The plants are apparantly to hot to dismantle.

Wish I’d made a tracing of one of them.

I vaguely remember them kicking around ideas similar to monoliths and pictograms - ideas of putting up huge stone spikes, or slabs with grimacing faces, to give the idea that this place was bad or menacing in some way (which it is, in effect). They were working on the assumption that English and all other current languages would be so mutated by then as to be unrecognizable, and so even storing information (i.e. ‘indestructable’ books) warning about the site in all libraries of the world would be futile.
Of course, threatening and menacing designs by civilations in previous eras have done a great job of keeping our era’s archeologists, tourists, and grave-robbers away from their tombs and temples.

Additional note: A book was written on this (the whole long-range warning concept, not just the monoliths), from one of the member of the 1991 panel which discussed this very topic:
Deep Time by Gregory Benford
Bard, February 1999.
Hardcover, 225 pages.
ISBN: 0380975378.

This topic oddly reminds me of one of the movies from that interminable Planet of the Apes series – was it Son of Planet of the Apes? Or Bride of Planet of the Apes? Deep underground in vast caverns there’s a church that worships a nuclear missile. It’s done up as a broad parody of the Catholic Church. They wear robes, play the organ, etc. Then they pull off their masks and they’re all horribly deformed from radioactive burns.

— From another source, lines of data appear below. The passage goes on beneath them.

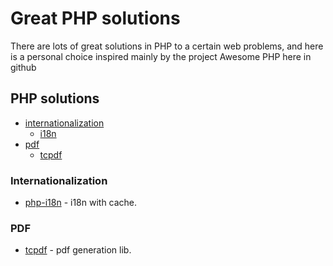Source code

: # Great PHP solutions
There are lots of great solutions in PHP to a certain web problems, and here is a personal choice inspired mainly by the project Awesome PHP here in github

## PHP solutions
- [internationalization](#internationalization)
	- [i18n](https://github.com/Philipp15b/php-i18n)
- [pdf](#pdf)
	- [tcpdf](https://github.com/tecnickcom/TCPDF)

### Internationalization
* [php-i18n](https://github.com/Philipp15b/php-i18n) - i18n with cache.

### PDF
* [tcpdf](https://github.com/tecnickcom/TCPDF) - pdf generation lib.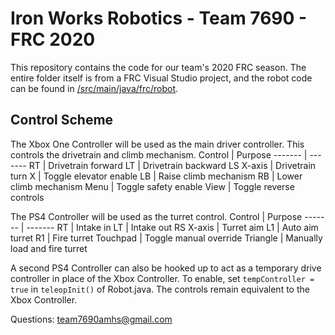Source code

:# Iron Works Robotics - Team 7690 - FRC 2020
This repository contains the code for our team's 2020 FRC season.
The entire folder itself is from a FRC Visual Studio project, and the robot code can be found in [/src/main/java/frc/robot](https://github.com/RandomBananazz/2020frcsuperbot/tree/betterstuff/src/main/java/frc/robot).



## Control Scheme
The Xbox One Controller will be used as the main driver controller. This controls the drivetrain and climb mechanism.
Control | Purpose
------- | -------
RT | Drivetrain forward
LT | Drivetrain backward
LS X-axis | Drivetrain turn
X | Toggle elevator enable
LB | Raise climb mechanism
RB | Lower climb mechanism
Menu | Toggle safety enable
View | Toggle reverse controls

The PS4 Controller will be used as the turret control.
Control | Purpose
------- | -------
RT | Intake in
LT | Intake out
RS X-axis | Turret aim
L1 | Auto aim turret
R1 | Fire turret
Touchpad | Toggle manual override
Triangle | Manually load and fire turret

A second PS4 Controller can also be hooked up to act as a temporary drive controller in place of the Xbox Controller. To enable, set `tempController = true` in `teleopInit()` of Robot.java. The controls remain equivalent to the Xbox Controller.

Questions: team7690amhs@gmail.com
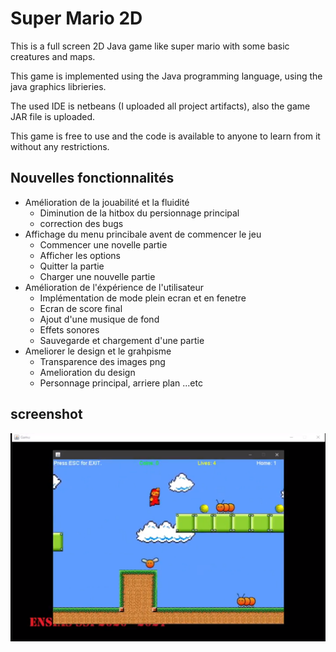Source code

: # Super Mario 2D

This is a full screen 2D Java game like super mario with some basic creatures and maps.

This game is implemented using the Java programming language, using the java graphics librieries.

The used IDE is netbeans (I uploaded all project artifacts), also the game JAR file is uploaded.

This game is free to use and the code is available to anyone to learn from it without any restrictions.


## Nouvelles fonctionnalités

- Amélioration  de la jouabilité et la fluidité
    - Diminution de la hitbox du persionnage principal
    - correction des bugs
- Affichage du menu princibale avent de commencer le jeu
    - Commencer une novelle partie
    - Afficher les options
    - Quitter la partie
    - Charger une nouvelle partie
- Amélioration de l'éxpérience de l'utilisateur
    - Implémentation de mode plein ecran et en fenetre
    - Ecran de score final
    - Ajout d'une musique de fond 
    - Effets sonores
    - Sauvegarde et chargement d'une partie
- Ameliorer le design et le grahpisme 
    - Transparence des images png
    - Amelioration du design
    - Personnage principal, arriere plan ...etc

## screenshot

![screen](screen-mario.png)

You have all spoken of things that must not be discussed, and done so in a public forum. Og, of the Line of Enforcers, will be tracking you down and placing you in the Room with the Metal that Destroys so that none may question the Holy Practices of we, the Guardians of the Waste.

I’m also reminded of A Canticle for Leibowitz.

Isn’t this assuming that civilization will regress rather than progress?

Somehow I’m thinking for the next 40,000 years, folks are going to be well aware of the dangers of radioactvity and they will likely have airborn sensors circling the planet that will remind them of the dangers stored there with every orbit.

Of course hopefully by they we will have found a use for the stuff and it won’t be stored there anyway and the future equivalent of radioactive Superfund will have cleaned up the site.

-Doug

dublos, civilization won’t have to regress for our distant descendants to forget where exactly we stashed all that crap. Orbital geiger counters sound like a great idea anyway, but imagine this: Rome was the pinnacle of European civilization for thousands of years. Its decline and fall left a vacuum other powers tried to fill, with varying levels of success (Charlemagne and the Holy Roman Empire, for example), and each of those different civilizations altered the landscape, both physically and socially. Latin died, and a plethora of Romance language took its place, supplemented with the tongues of those uppity barbarians to the north (:D). The old Hippodrome and the Imperial Palaces fell into ruin. But civilization as a whole eventually progressed beyond the Roman Age, leading to the Industrial Revolution and beyond. But in the interim, we forgot something of Rome, and we lost what we once had. Like Greek fire, ferexample. Hell, we thought the Trojan War was pure fiction until we began to see physical evidence of it! So, have we regressed since the days of Imperial Rome and Classical Greece? Not by a long shot. Have we forgotten some of what those civilizations knew? Yep.

The project we’re talking about here is a hedge against a catastrophic collapse of our civilization. Even if humanity ends up ahead in the long run, things get forgotten and history gets compressed in hindsight. So don’t think in terms of progression or regression. Backtracking is a perfectly valid way to get ahead. We just need to protect against forgetfulness.

It’s also reminiscent of the Temple of the Servants of the Mushroom Cloud in the post-apocalyptic RPG Wasteland.